PostPosted: Sun Nov 04, 2012 12:04 am
by admin
Panel To SC: 1000Cr ICDS Fraud Within Maha Alone
Nitin Sethi TNN

New Delhi: Private companies have hijacked the Integrated Child Development Scheme (ICDS), the government’s flagship scheme to provide food to poor children and their mothers, with contractors in Maharashtra alone controlling Rs 1,000 crore worth of supplies in contravention of Supreme Court orders, a report of the SC commissioners’ office says.
The SC orders bar contractors from supplying rations under the scheme. It only lets village communities, self-help groups and mahila mandals buy grain and prepare food for children.
The commissioners’ report, submitted to the court on Friday, warned that the contractor-corporate lobby had a firm grip over ICDS rations supply business, worth Rs 8,000 crore, in several states. It specifically referred to Karnataka, Uttar Pradesh and Meghalaya, besides Maharashtra. Detailing Maharashtra’s case, it said private companies had floated fronts in the names of ‘mahila mandals’ or women’s organizations to corner the lucrative Rs 1,000 crore annual supply of rations.
ICDS is India’s primary social welfare scheme to tackle malnutrition and health problems in poor children below 6 and their mothers. It is considered the backbone of government efforts to improve dismal family health indices in India — some of the worst even among developing countries.
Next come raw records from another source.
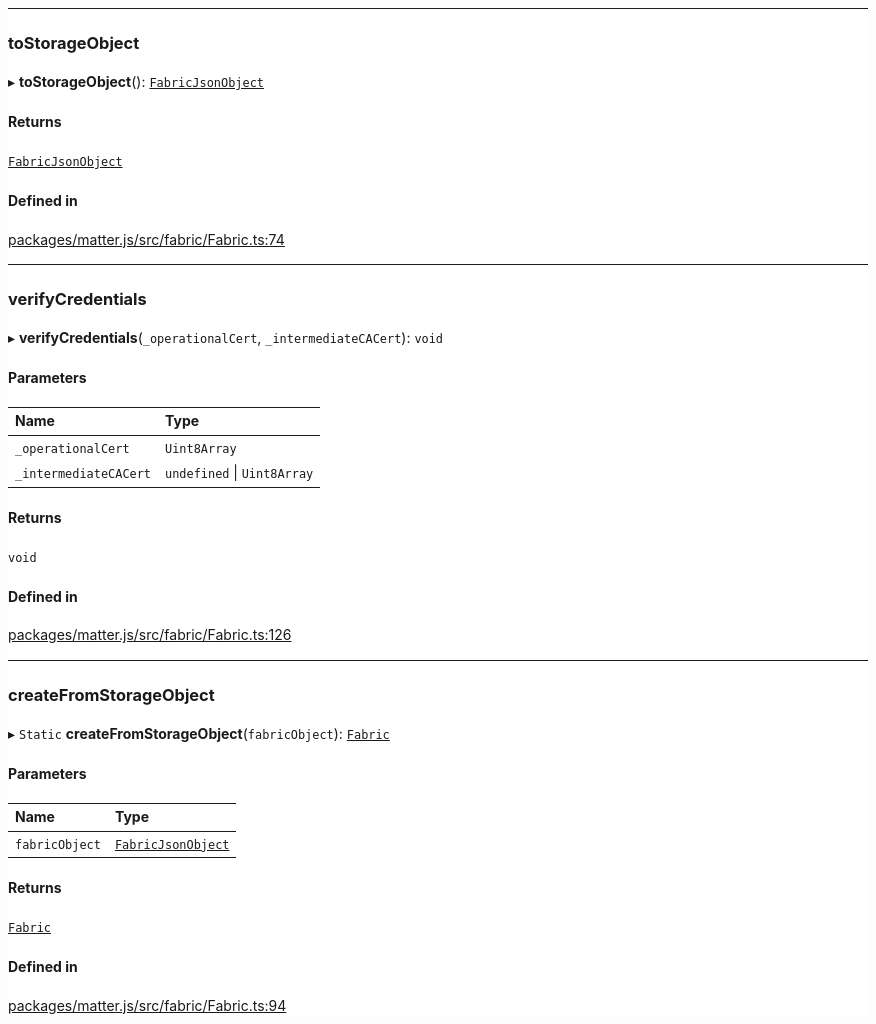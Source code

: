 ___

### toStorageObject

▸ **toStorageObject**(): [`FabricJsonObject`](../modules/fabric_export.md#fabricjsonobject)

#### Returns

[`FabricJsonObject`](../modules/fabric_export.md#fabricjsonobject)

#### Defined in

[packages/matter.js/src/fabric/Fabric.ts:74](https://github.com/project-chip/matter.js/blob/16d5b0d/packages/matter.js/src/fabric/Fabric.ts#L74)

___

### verifyCredentials

▸ **verifyCredentials**(`_operationalCert`, `_intermediateCACert`): `void`

#### Parameters

| Name | Type |
| :------ | :------ |
| `_operationalCert` | `Uint8Array` |
| `_intermediateCACert` | `undefined` \| `Uint8Array` |

#### Returns

`void`

#### Defined in

[packages/matter.js/src/fabric/Fabric.ts:126](https://github.com/project-chip/matter.js/blob/16d5b0d/packages/matter.js/src/fabric/Fabric.ts#L126)

___

### createFromStorageObject

▸ `Static` **createFromStorageObject**(`fabricObject`): [`Fabric`](fabric_export.Fabric.md)

#### Parameters

| Name | Type |
| :------ | :------ |
| `fabricObject` | [`FabricJsonObject`](../modules/fabric_export.md#fabricjsonobject) |

#### Returns

[`Fabric`](fabric_export.Fabric.md)

#### Defined in

[packages/matter.js/src/fabric/Fabric.ts:94](https://github.com/project-chip/matter.js/blob/16d5b0d/packages/matter.js/src/fabric/Fabric.ts#L94)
The commissioners recommended that an independent investigation be conducted under the apex court’s supervision to investigate the possible nexus “between politicians, bureaucrats and private contractors in the provisioning of rations to ICDS, leading to largescale corruption and leakages”.
The report, prepared by the principal adviser to the commissioners, said the Maharashtra CM had been made aware of the scam by the commissioners as well as the National Commission for Protection of Child Rights. They said the fact that the corrupt system continued unchecked showed the “level of influence” the contractors had over the “levers of power in Maharashtra”.
This report lays bare the modus operandi companies used to corner the lucrative contracts in Maharashtra. The state government first changed its rules in 2009 to allow not only communitybased organizations but also ‘women’s institutions’ to bid for the supply — a loose enough term to permit any contractor, company or agency with women on board to bid for the contracts.
Only three of these ‘women’s institutions’ got contracts for the entire state’s ration supply, which is worth over Rs 1,000 crore annually. None of these three mahila mandals — Venkateshwara Mahila Audhyogic Sahakari Sanstha, Mahalaxmi Mahila Grhaudyog & Balvikas Buddhesiya Audhyogic Sahakari Sanstha and Maharashtra Mahila Sahakari Grahudhyog Sanstha Limited — had any production capacity of their own.